**ABOUT THIS TASK**
Select every line below containing the word "static".

TASK MATERIAL Start Marker

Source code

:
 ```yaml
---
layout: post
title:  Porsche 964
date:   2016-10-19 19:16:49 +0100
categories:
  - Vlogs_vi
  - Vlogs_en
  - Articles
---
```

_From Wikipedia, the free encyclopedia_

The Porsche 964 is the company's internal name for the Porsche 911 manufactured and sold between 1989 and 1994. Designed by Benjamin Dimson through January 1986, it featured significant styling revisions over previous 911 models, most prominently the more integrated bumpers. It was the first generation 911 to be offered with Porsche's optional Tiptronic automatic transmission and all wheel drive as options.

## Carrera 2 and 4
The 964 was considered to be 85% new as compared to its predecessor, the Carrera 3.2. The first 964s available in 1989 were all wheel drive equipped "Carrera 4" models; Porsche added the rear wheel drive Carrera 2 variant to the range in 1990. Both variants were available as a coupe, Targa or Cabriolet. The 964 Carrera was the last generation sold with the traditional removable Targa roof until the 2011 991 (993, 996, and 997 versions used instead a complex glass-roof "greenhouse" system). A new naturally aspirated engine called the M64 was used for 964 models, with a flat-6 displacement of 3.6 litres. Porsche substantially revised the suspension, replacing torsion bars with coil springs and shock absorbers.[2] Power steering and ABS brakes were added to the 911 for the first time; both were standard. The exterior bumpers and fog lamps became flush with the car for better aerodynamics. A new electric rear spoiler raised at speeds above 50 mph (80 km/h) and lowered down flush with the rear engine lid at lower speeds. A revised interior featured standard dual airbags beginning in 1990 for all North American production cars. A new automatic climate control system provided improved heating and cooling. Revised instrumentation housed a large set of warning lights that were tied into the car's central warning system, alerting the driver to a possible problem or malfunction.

TASK MATERIAL End Marker
TASK MATERIAL Start Marker

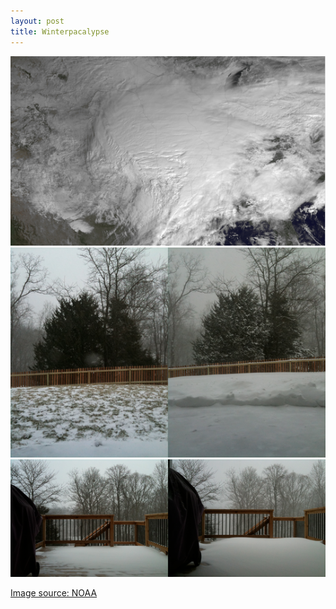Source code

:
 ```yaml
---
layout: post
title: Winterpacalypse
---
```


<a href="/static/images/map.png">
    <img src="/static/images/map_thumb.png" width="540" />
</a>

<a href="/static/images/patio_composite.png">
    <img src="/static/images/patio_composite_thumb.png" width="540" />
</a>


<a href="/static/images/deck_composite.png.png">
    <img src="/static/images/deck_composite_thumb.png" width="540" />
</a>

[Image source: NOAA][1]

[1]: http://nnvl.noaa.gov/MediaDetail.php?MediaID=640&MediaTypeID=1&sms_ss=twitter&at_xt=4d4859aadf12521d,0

TASK MATERIAL End Marker

**WRITTEN ANSWER**
<a href="/static/images/map.png">
    <img src="/static/images/map_thumb.png" width="540" />
<a href="/static/images/patio_composite.png">
    <img src="/static/images/patio_composite_thumb.png" width="540" />
<a href="/static/images/deck_composite.png.png">
    <img src="/static/images/deck_composite_thumb.png" width="540" />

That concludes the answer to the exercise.